At some point they will show this same effect in utero and it will be “too soon” to draw conclusions about nature vs socialization.
Surely through life long drug regimens, surgical modification and cultural indoctrination we could cure some of this sexual normality impulse.
There's your clue. She wants to please you.
No, I thought that too, but her wanting to be an astronaut was her idea, and she only turned away from it because she thought it would mean she wouldn’t get to make art. I showed her that the two are not mutually exclusive (and actually, astronauts have painted some of the most striking pieces I have seen). I never pressured her to change her mind, though I do try to encourage her to admire careers that are challenging. She is quite bright, and was able to make the connection that doing one thing doesn’t necessarily mean giving up other things one likes to do on her own. I have always told her that I will be happy with whatever she does.
I wouldn't count on this professor getting future funding if he keeps on coming to the "wrong" conclusions like this.
She also is very interested in becoming an aircraft pilot. I have explained (to the extent that she can understand) what is involved in being an astronaut, and she has several books on the kinds of things real astronauts do, so she knows it’s more than just riding up in a rocket. Because her interest, while lofty (pun intended), is realistic, I see no reason not to encourage her to pursue it as much as possible.

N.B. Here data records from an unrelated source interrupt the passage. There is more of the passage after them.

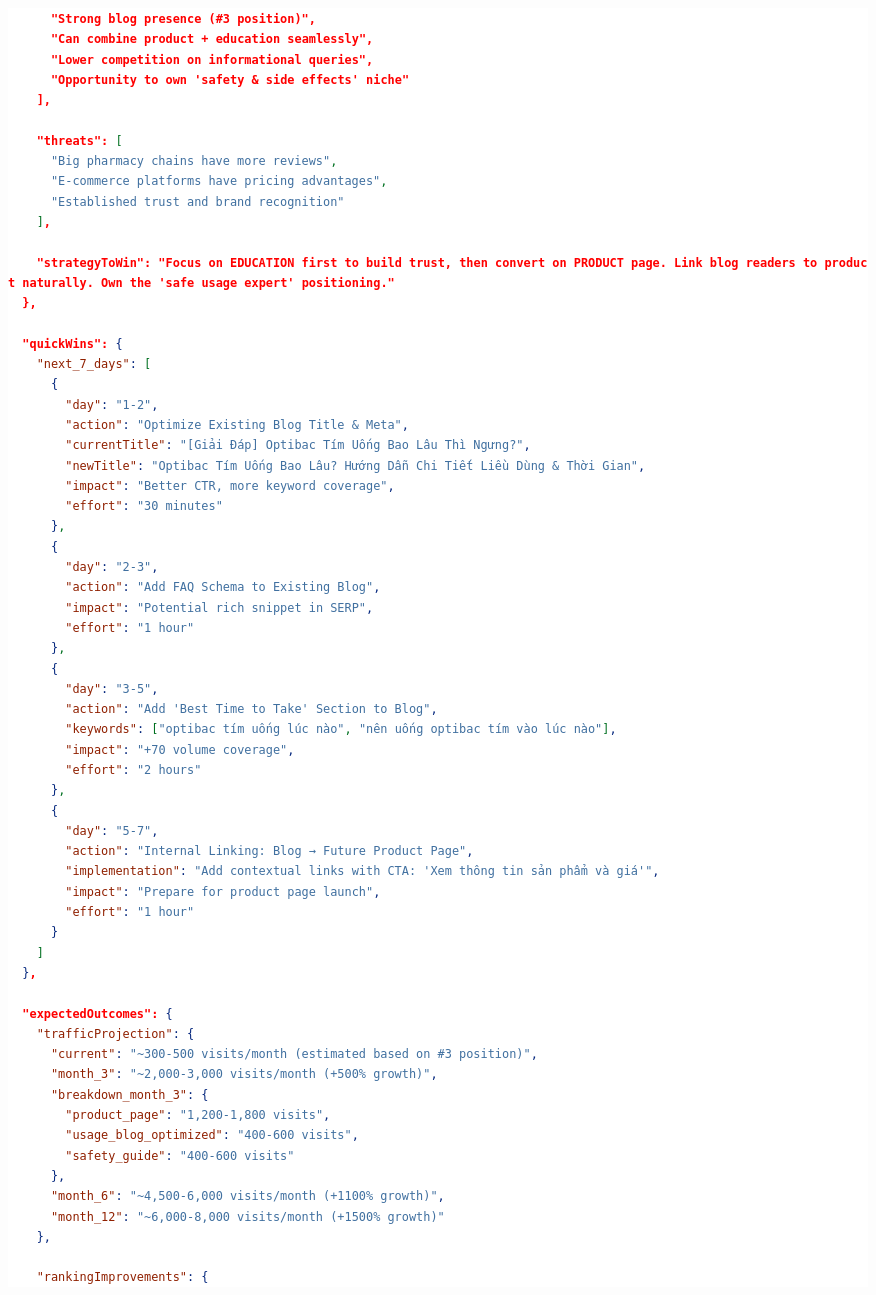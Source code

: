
 ```json
      "Strong blog presence (#3 position)",
      "Can combine product + education seamlessly",
      "Lower competition on informational queries",
      "Opportunity to own 'safety & side effects' niche"
    ],
    
    "threats": [
      "Big pharmacy chains have more reviews",
      "E-commerce platforms have pricing advantages",
      "Established trust and brand recognition"
    ],
    
    "strategyToWin": "Focus on EDUCATION first to build trust, then convert on PRODUCT page. Link blog readers to product naturally. Own the 'safe usage expert' positioning."
  },
  
  "quickWins": {
    "next_7_days": [
      {
        "day": "1-2",
        "action": "Optimize Existing Blog Title & Meta",
        "currentTitle": "[Giải Đáp] Optibac Tím Uống Bao Lâu Thì Ngưng?",
        "newTitle": "Optibac Tím Uống Bao Lâu? Hướng Dẫn Chi Tiết Liều Dùng & Thời Gian",
        "impact": "Better CTR, more keyword coverage",
        "effort": "30 minutes"
      },
      {
        "day": "2-3",
        "action": "Add FAQ Schema to Existing Blog",
        "impact": "Potential rich snippet in SERP",
        "effort": "1 hour"
      },
      {
        "day": "3-5",
        "action": "Add 'Best Time to Take' Section to Blog",
        "keywords": ["optibac tím uống lúc nào", "nên uống optibac tím vào lúc nào"],
        "impact": "+70 volume coverage",
        "effort": "2 hours"
      },
      {
        "day": "5-7",
        "action": "Internal Linking: Blog → Future Product Page",
        "implementation": "Add contextual links with CTA: 'Xem thông tin sản phẩm và giá'",
        "impact": "Prepare for product page launch",
        "effort": "1 hour"
      }
    ]
  },
  
  "expectedOutcomes": {
    "trafficProjection": {
      "current": "~300-500 visits/month (estimated based on #3 position)",
      "month_3": "~2,000-3,000 visits/month (+500% growth)",
      "breakdown_month_3": {
        "product_page": "1,200-1,800 visits",
        "usage_blog_optimized": "400-600 visits",
        "safety_guide": "400-600 visits"
      },
      "month_6": "~4,500-6,000 visits/month (+1100% growth)",
      "month_12": "~6,000-8,000 visits/month (+1500% growth)"
    },
    
    "rankingImprovements": {
```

It is fun to think about being a storybook pirate or hobo when you grow up, but those aren’t realistic careers. Being a pilot, and even a commercial astronaut, is realistic, no matter that such a goal is one that anyone would have to work hard to achieve. Having challenging but achievable goals is the stuff true success is made of.
When I was growing up, I was very interested in space too, but the likelihood of actually becoming an astronaut was incredibly slim, because even having the shuttle meant that there would never be more than a couple of hundred astronauts, not all of whom would ever fly. The new world of commercial space travel means that in 20 years, there could very well be a thriving cargo and passenger market for at least suborbital travel, and every pilot or spacecraft crewmember a company has is one more flight that they can make money from. There is every possibility that commercial astronaut could be a completely feasible and otherwise legitimate career in less than two decades. That goes doubly so because of the Zer0’s proclamation that we are abandoning most of our space program and planning to rely on commercial lifters and other countries’ space programs for our orbital needs. While I don’t agree with his decision, it may spur all those little startup space companies to increase their capacity.